Unsere Welt wird digitaler, Fertigungen müssen effizienter werden: Die steigende Nachfrage nach kundenindividuellen und komplexen Produkten in der Einzelteil- bzw. Kleinserienfertigung erfordert ein hohes Maß an technischem Verständnis, um Wirtschaftlichkeit und hohe Produktivität bei maximaler Bauteilqualität sicherzustellen. AICoM will dabei moderne Fräs-Bearbeitungszentren mit künstlicher Intelligenz ausstatten und damit kundenindividuelle Werkstücke bei vereinfachter Bedienung und selbständiger Planung möglichst autonom herstellen.

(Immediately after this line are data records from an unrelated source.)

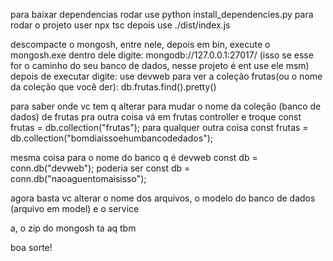 para baixar dependencias rodar use python install_dependencies.py
para rodar o projeto user npx tsc 
depois use ./dist/index.js

descompacte o mongosh, entre nele, depois em bin, execute o mongosh.exe
dentro dele digite: mongodb://127.0.0.1:27017/ (isso se esse for o caminho do seu banco de dados, nesse projeto é ent use ele msm)
depois de executar digite: use devweb
para ver a coleção frutas(ou o nome da coleção que você der): db.frutas.find().pretty()

para saber onde vc tem q alterar para mudar o nome da coleção (banco de dados) de frutas pra outra coisa vá em frutas controller e troque
            const frutas = db.collection("frutas");
            para qualquer outra coisa
            const frutas = db.collection("bomdiaissoehumbancodedados");

mesma coisa para o nome do banco q é devweb
            const db = conn.db("devweb");
            poderia ser
            const db = conn.db("naoaguentomaisisso");


agora basta vc alterar o nome dos arquivos, o modelo do banco de dados (arquivo em model) e o service

a, o zip do mongosh ta aq tbm

boa sorte! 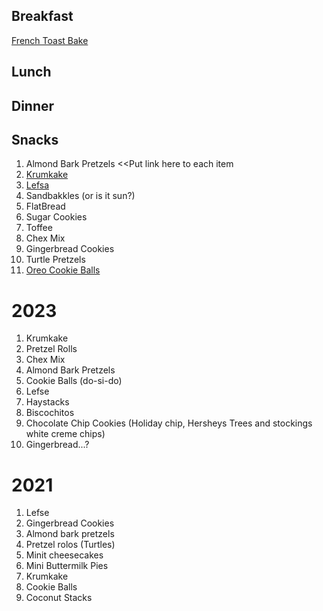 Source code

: ## Breakfast ##
[French Toast Bake](https://github.com/onaclov2000/Recipes/blob/master/FrenchToastBake.md)

## Lunch ##

## Dinner ##

## Snacks ##
1. Almond Bark Pretzels
<<Put link here to each item
2. [Krumkake](https://github.com/onaclov2000/Recipes/blob/master/Krumkaka.md)
3. [Lefsa](https://github.com/onaclov2000/Recipes/blob/master/Lefsa.md)
4. Sandbakkles (or is it sun?)
5. FlatBread
6. Sugar Cookies
7. Toffee
8. Chex Mix
9. Gingerbread Cookies
10. Turtle Pretzels
11. [Oreo Cookie Balls](http://www.snackworks.com/recipe/oreo-cookie-balls-126799.aspx)



# 2023
1. Krumkake
2. Pretzel Rolls
3. Chex Mix
4. Almond Bark Pretzels
5. Cookie Balls (do-si-do)
6. Lefse
7. Haystacks
8. Biscochitos
9. Chocolate Chip Cookies (Holiday chip, Hersheys Trees and stockings white creme chips)
10. Gingerbread...? 


# 2021
1. Lefse
2. Gingerbread Cookies
3. Almond bark pretzels
4. Pretzel rolos (Turtles)
5. Minit cheesecakes
6. Mini Buttermilk Pies
7. Krumkake
8. Cookie Balls
9. Coconut Stacks
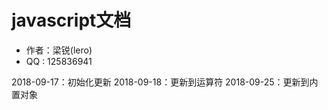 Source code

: # javascript文档

* 作者：梁锐(lero)
* QQ : 125836941

2018-09-17：初始化更新
2018-09-18：更新到运算符
2018-09-25：更新到内置对象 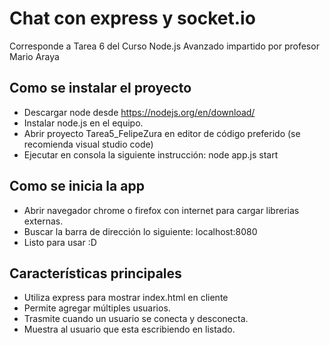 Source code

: # Chat con express y socket.io
Corresponde a Tarea 6 del Curso Node.js Avanzado impartido por profesor Mario Araya

## Como se instalar el proyecto
- Descargar node desde https://nodejs.org/en/download/
- Instalar node.js en el equipo.
- Abrir proyecto Tarea5_FelipeZura en editor de código preferido (se recomienda visual studio code)
- Ejecutar en consola la siguiente instrucción: node app.js start

## Como se inicia la app
- Abrir navegador chrome o firefox con internet para cargar librerias externas.
- Buscar la barra de dirección lo siguiente: localhost:8080
- Listo para usar :D

## Características principales
- Utiliza express para mostrar index.html en cliente 
- Permite agregar múltiples usuarios.
- Trasmite cuando un usuario se conecta y desconecta.
- Muestra al usuario que esta escribiendo en listado.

Ziel des Forschungsvorhabens AICoM ist die Entwicklung eines Systems aus verschiedenen Einzelmodulen, die in einer intelligenten modularen System- und Steuerungsarchitektur zusammengeschlossen sind. Das System AICoM ermöglicht die Optimierung der CAD/CAM- Fertigungskette bis hin zur Fertigung der Produkte. Die Verknüpfung des Systems AICoM mit einer normalen Werkzeugmaschine ermöglicht eine „lernenden Werkzeugmaschine“. Diese lernende Maschine hat die Fähigkeit, den Prozess autonom anzupassen, indem sie auf erlernte Erfahrungen zurückgreift.
Der Anwender kann hierbei aus verschiedenen Zielgrößen wählen, an die sich die Werkzeugmaschine mit der zu entwickelnden KI-basierten Prozessregelung selbstständig anpasst. Dabei wird die Leistungsfähigkeit der Werkzeugmaschine je nach unterschiedlichem Bedarf und Anforderungen stets voll ausgeschöpft. AICoM greift dabei auf aktuelle und historische Prozessinformationen (Wissensspeicher) zurück. Durch den Zugriff auf die Erfahrung aus vorangegangenen Aufträgen können die Fertigungsprozesse bereits während der Prozessplanung automatisch optimiert werden. Die selbstständige Planung der Prozesse kann den Aufwand der Programmierung deutlich reduzieren. Die automatische Prozessregelung ermöglicht weitere Produktivitätssteigerungen.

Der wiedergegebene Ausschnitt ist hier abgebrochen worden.